Krimi-Couch Rezension vonJun 2012

I've had my face dragged in fifteen miles of shit, and I do not like it

Gott ist nicht tot. Er hat nur den Verstand verloren. Der göttliche Verstand landete bei Allen Smith, den Protagonisten aus Blind vor Wut und Howard Lansdale aus der Kurzgeschiche Ein Pferd in der Babywanne. Alles andere ging den Bach runter.

Ein Vorwort versucht uns zu warnen: Child of Rage, so der Originaltitel von Blind vor Wut, sei vieldiskutiert, aber wenig gelesen geworden. Es sei ein verwirrtes, wütendes Buch. Es gehe nicht nur an die Grenzen des Verständnisses, sondern auch an die Grenzen des Erträglichen.

Doch das Buch widerspricht zu Beginn: Allen erzählt seine Geschichte durchaus verständlich, zeichnet die Situationen detailgetreu. Man kann auf nahezu jeder nächsten Seite erwarten, dass der Krimi beginnt. Doch das tut er nicht. Und das Vorwort behält Recht, denn die beiden einzigen Motive, die Thompsons Buch nicht nur als Handlungsursache durchgängig beherrschen, sind Schmerz und Hass.

Dabei zeichnen Allen und Howie, beide Ich-Erzähler, ihre Geschichten kaum anders als Harry, nein, Hieronymus Bosch: Grelle Farben, schizophrene Situationen in präzisen Strichen. Zwischen sadistischer Genugtuung und großer Kunst changierend: Neben einer fast fantastisch ausgeprägten, kunstvollen Symbolik, stehen Szenen extremer psychologischer, später auch physischer Gewalt.

Damit beweist Jim Thompson in seinem letzten Buch nicht nur, dass er intensiv und schmerzhaft schreiben kann, sondern vor allem, wie viel er seinen Leser abverlangt: Ein Text, schmerzhaft wie ein Tritt ins Gesicht. Ein kurzes Beispiel: Allen, der selbst das Kind einer weißen Edelprostituierten und einem schwarzen Freier ist, foltert ein 16jähriges schwarzes Junkie-Mädchen in einem Hotelzimmer, bis es totenblass und stumm liegen bleibt. Dass Kapitel endet: "Würde sie dem Grab entsteigen und die Schwarzen erlösen? Lesen Sie nächste Woche weiter!" Wir erfahren es konsequenterweise nie.
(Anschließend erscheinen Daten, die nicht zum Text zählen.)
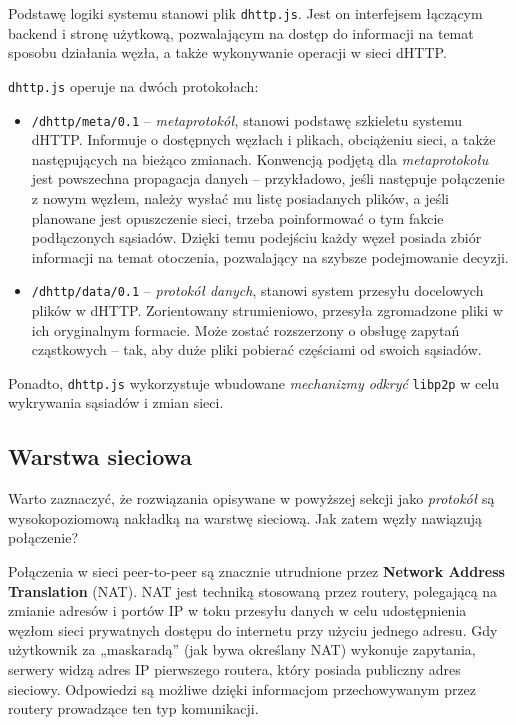 Podstawę logiki systemu stanowi plik \texttt{dhttp.js}. Jest on interfejsem łączącym backend i stronę użytkową, pozwalającym na dostęp do informacji na temat sposobu działania węzła, a także wykonywanie operacji w sieci dHTTP.

\texttt{dhttp.js} operuje na dwóch protokołach:

\begin{itemize}
    \item \texttt{/dhttp/meta/0.1} -- {\em metaprotokół}, stanowi podstawę szkieletu systemu dHTTP. Informuje o dostępnych węzłach i plikach, obciążeniu sieci, a także następujących na bieżąco zmianach. Konwencją podjętą dla {\em metaprotokołu} jest powszechna propagacja danych -- przykładowo, jeśli następuje połączenie z nowym węzłem,  należy wysłać mu listę posiadanych plików, a jeśli planowane jest opuszczenie sieci, trzeba poinformować o tym fakcie podłączonych sąsiadów. Dzięki temu podejściu każdy węzeł posiada zbiór informacji na temat otoczenia, pozwalający na szybsze podejmowanie decyzji.

    \item \texttt{/dhttp/data/0.1} -- {\em protokół danych}, stanowi system przesyłu docelowych plików w dHTTP. Zorientowany strumieniowo, przesyła zgromadzone pliki w ich oryginalnym formacie. Może zostać rozszerzony o obsługę zapytań cząstkowych -- tak, aby duże pliki pobierać częściami od swoich sąsiadów.
\end{itemize}
Ponadto, \texttt{dhttp.js} wykorzystuje wbudowane {\em mechanizmy odkryć} \texttt{libp2p} w celu wykrywania sąsiadów i zmian sieci.



\subsection{Warstwa sieciowa}
Warto zaznaczyć, że rozwiązania opisywane w powyższej sekcji jako {\em protokół} są wysokopoziomową nakładką na warstwę sieciową. Jak zatem węzły nawiązują połączenie?

Połączenia w sieci peer-to-peer są znacznie utrudnione przez \textbf{ Network Address Translation} (NAT). NAT jest techniką stosowaną przez routery, polegającą na zmianie adresów i portów IP w toku przesyłu danych w celu udostępnienia węzłom sieci prywatnych dostępu do internetu przy użyciu jednego adresu. Gdy użytkownik za „maskaradą” (jak bywa określany NAT) wykonuje zapytania, serwery widzą adres IP pierwszego routera, który posiada publiczny adres sieciowy. Odpowiedzi są możliwe dzięki informacjom przechowywanym przez routery prowadzące ten typ komunikacji.

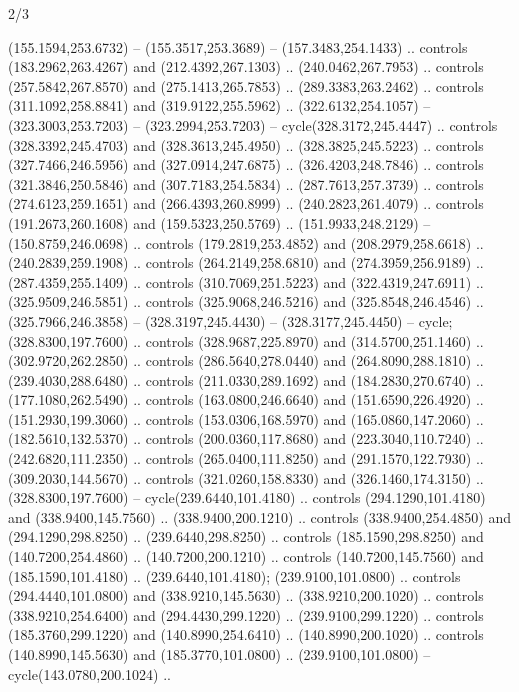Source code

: \begin{flagdescription}{2/3}
\begin{scope}[yshift=0.5\flagwidth,xshift=0.4\flaglength,y=0.00183\flagwidth,x=0.00183\flagwidth,yscale=-1,inner sep=0pt,outer sep=0pt]
\begin{scope}[xshift=-0.517\flagwidth,yshift=-0.285\flagwidth]
\begin{scope}[cm={{1.42403,0.0,0.0,1.42403,(-59.10036,-127.66903)}},draw=black,fill=gold,line join=round,line cap=round,even odd rule,line width=0.0015\flagwidth]
  (155.1594,253.6732) -- (155.3517,253.3689) -- (157.3483,254.1433) .. controls
  (183.2962,263.4267) and (212.4392,267.1303) .. (240.0462,267.7953) .. controls
  (257.5842,267.8570) and (275.1413,265.7853) .. (289.3383,263.2462) .. controls
  (311.1092,258.8841) and (319.9122,255.5962) .. (322.6132,254.1057) --
  (323.3003,253.7203) -- (323.2994,253.7203) -- cycle(328.3172,245.4447) ..
  controls (328.3392,245.4703) and (328.3613,245.4950) .. (328.3825,245.5223) ..
  controls (327.7466,246.5956) and (327.0914,247.6875) .. (326.4203,248.7846) ..
  controls (321.3846,250.5846) and (307.7183,254.5834) .. (287.7613,257.3739) ..
  controls (274.6123,259.1651) and (266.4393,260.8999) .. (240.2823,261.4079) ..
  controls (191.2673,260.1608) and (159.5323,250.5769) .. (151.9933,248.2129) --
  (150.8759,246.0698) .. controls (179.2819,253.4852) and (208.2979,258.6618) ..
  (240.2839,259.1908) .. controls (264.2149,258.6810) and (274.3959,256.9189) ..
  (287.4359,255.1409) .. controls (310.7069,251.5223) and (322.4319,247.6911) ..
  (325.9509,246.5851) .. controls (325.9068,246.5216) and (325.8548,246.4546) ..
  (325.7966,246.3858) -- (328.3197,245.4430) -- (328.3177,245.4450) -- cycle;
 (328.8300,197.7600) .. controls (328.9687,225.8970) and
  (314.5700,251.1460) .. (302.9720,262.2850) .. controls (286.5640,278.0440) and
  (264.8090,288.1810) .. (239.4030,288.6480) .. controls (211.0330,289.1692) and
  (184.2830,270.6740) .. (177.1080,262.5490) .. controls (163.0800,246.6640) and
  (151.6590,226.4920) .. (151.2930,199.3060) .. controls (153.0306,168.5970) and
  (165.0860,147.2060) .. (182.5610,132.5370) .. controls (200.0360,117.8680) and
  (223.3040,110.7240) .. (242.6820,111.2350) .. controls (265.0400,111.8250) and
  (291.1570,122.7930) .. (309.2030,144.5670) .. controls (321.0260,158.8330) and
  (326.1460,174.3150) .. (328.8300,197.7600) -- cycle(239.6440,101.4180) ..
  controls (294.1290,101.4180) and (338.9400,145.7560) .. (338.9400,200.1210) ..
  controls (338.9400,254.4850) and (294.1290,298.8250) .. (239.6440,298.8250) ..
  controls (185.1590,298.8250) and (140.7200,254.4860) .. (140.7200,200.1210) ..
  controls (140.7200,145.7560) and (185.1590,101.4180) .. (239.6440,101.4180);
 (239.9100,101.0800) .. controls (294.4440,101.0800) and
  (338.9210,145.5630) .. (338.9210,200.1020) .. controls (338.9210,254.6400) and
  (294.4430,299.1220) .. (239.9100,299.1220) .. controls (185.3760,299.1220) and
  (140.8990,254.6410) .. (140.8990,200.1020) .. controls (140.8990,145.5630) and
  (185.3770,101.0800) .. (239.9100,101.0800) -- cycle(143.0780,200.1024) ..

\end{scope}
\end{scope}
\end{scope}
\end{flagdescription}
Die perfide Art der Gewaltdarstellung, scheint einem System zu folgen: Wenn Gott wahnsinnig geworden ist, wieso soll die Geschichte dann mehr als Wahnsinn enthalten? Warum sollte überhaupt noch irgendetwas erklärt werden?

Blind vor Wut enthält keine stringenten Erzählungen, sondern nur Schläge in die scheinbare Pietät und Gefasstheit des Lesers. Es gibt daher kaum ein prekäres Thema, das Jim Thompson hier nicht in seine gekränkten, brutalen Arschloch-Protagonisten legt: Ödipale Komplexe, mehrere Formen von Inzest, Schwulen- und Frauenhass, Rassismus ("Nigger in die Scheißhäuser!"), Schizophrenie usw. Das heißt nicht, dass Thompson ein Rassist wäre, aber sein Protagonist Allen scheint alle Probleme dieser Welt zu beherbergen und auszuleben: er ist Täter, Opfer und Messias in einer Person. Und er will Läuterung: Er geißelt die Welt, er geißelt sich.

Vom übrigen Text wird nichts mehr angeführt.